#### INSTRUCTIONS FOR THE TASK:
Among the entries below, tally each line containing "relevant"; respond with the total only.

[[ RECORDS PROVIDED open ]]

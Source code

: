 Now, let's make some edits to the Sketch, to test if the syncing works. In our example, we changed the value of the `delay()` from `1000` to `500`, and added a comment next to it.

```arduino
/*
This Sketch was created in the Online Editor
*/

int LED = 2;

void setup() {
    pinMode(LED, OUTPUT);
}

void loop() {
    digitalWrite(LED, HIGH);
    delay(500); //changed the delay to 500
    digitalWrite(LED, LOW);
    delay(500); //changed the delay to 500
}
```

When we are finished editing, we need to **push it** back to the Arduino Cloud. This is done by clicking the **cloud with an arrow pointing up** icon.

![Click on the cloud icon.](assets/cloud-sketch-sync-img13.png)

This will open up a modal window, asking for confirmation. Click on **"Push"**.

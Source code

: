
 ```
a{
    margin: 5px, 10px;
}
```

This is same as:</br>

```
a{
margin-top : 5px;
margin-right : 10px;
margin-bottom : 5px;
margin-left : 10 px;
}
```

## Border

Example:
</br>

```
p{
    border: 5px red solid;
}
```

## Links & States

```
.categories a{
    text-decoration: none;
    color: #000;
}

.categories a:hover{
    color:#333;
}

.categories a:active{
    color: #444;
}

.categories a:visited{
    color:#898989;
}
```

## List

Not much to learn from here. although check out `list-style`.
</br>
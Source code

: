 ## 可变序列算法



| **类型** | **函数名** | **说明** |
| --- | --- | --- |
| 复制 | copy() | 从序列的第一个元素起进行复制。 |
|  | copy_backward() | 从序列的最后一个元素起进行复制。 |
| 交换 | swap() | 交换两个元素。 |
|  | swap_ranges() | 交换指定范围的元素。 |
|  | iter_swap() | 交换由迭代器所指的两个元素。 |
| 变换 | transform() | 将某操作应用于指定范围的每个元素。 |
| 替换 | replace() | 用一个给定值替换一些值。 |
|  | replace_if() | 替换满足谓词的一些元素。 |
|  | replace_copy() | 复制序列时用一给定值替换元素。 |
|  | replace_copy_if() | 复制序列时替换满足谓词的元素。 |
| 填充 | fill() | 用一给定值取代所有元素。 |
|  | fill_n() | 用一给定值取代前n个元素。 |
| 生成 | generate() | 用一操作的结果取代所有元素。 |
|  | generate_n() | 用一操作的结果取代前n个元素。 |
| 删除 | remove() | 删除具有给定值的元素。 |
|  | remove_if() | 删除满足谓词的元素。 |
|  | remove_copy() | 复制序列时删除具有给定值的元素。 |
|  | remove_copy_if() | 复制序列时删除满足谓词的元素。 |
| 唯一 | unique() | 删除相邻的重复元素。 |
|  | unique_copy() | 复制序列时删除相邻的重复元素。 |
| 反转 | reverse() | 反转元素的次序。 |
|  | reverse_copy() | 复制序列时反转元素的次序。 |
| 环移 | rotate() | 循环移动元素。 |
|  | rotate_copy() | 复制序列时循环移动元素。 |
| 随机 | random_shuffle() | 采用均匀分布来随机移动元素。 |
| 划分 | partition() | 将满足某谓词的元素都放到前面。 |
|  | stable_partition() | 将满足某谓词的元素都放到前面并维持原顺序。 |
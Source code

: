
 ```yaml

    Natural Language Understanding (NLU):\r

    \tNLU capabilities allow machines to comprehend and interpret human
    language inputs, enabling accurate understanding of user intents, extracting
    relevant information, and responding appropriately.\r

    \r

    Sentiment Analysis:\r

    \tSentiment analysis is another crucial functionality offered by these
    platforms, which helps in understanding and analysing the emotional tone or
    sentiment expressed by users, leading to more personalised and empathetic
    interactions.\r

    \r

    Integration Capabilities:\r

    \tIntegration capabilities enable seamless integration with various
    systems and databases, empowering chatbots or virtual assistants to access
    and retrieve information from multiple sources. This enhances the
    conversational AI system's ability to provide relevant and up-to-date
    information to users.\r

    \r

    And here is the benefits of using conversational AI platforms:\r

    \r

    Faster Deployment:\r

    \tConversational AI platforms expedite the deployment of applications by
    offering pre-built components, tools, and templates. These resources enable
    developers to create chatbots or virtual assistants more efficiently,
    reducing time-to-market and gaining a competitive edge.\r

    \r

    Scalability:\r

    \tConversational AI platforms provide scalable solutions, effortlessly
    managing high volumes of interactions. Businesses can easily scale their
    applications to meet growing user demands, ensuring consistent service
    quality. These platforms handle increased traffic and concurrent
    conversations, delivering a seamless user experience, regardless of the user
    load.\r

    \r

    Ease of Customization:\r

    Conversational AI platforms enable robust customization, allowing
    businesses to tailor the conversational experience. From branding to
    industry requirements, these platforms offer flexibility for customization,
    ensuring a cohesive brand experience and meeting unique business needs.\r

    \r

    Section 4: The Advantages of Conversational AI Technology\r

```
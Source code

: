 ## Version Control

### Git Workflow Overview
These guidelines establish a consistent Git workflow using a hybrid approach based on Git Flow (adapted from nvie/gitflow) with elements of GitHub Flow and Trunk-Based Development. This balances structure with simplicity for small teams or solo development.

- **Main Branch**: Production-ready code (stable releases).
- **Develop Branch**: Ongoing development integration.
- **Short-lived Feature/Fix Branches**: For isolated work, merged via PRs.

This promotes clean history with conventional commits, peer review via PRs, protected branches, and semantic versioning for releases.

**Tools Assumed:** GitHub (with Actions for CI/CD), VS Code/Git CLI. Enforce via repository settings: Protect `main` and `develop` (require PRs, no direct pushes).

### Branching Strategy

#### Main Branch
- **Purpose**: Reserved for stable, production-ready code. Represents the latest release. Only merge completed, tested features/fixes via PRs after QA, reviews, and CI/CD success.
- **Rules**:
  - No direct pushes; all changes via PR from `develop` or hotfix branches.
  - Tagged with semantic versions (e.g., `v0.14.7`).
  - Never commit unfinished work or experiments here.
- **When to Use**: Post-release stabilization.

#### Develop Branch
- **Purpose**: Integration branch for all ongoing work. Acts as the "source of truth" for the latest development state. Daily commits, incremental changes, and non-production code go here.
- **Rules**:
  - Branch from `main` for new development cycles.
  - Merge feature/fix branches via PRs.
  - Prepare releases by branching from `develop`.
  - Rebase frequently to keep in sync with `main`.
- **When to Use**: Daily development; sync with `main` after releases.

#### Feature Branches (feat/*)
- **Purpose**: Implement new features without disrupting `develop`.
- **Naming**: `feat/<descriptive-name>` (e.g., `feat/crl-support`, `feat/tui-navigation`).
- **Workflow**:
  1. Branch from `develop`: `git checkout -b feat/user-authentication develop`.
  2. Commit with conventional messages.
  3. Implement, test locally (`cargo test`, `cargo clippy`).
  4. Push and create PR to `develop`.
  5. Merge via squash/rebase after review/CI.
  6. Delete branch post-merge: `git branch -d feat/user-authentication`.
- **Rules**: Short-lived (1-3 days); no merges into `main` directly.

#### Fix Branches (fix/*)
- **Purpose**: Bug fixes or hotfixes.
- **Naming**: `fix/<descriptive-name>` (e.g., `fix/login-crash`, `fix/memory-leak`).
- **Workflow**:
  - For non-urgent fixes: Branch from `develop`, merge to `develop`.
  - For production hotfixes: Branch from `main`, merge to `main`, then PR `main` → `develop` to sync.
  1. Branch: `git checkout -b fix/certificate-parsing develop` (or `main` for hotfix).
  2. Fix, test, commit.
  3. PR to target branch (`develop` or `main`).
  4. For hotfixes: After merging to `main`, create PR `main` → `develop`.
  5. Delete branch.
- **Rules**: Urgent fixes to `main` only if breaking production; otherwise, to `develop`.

[[ RECORDS PROVIDED closed ]]

#### THE ANSWER:
2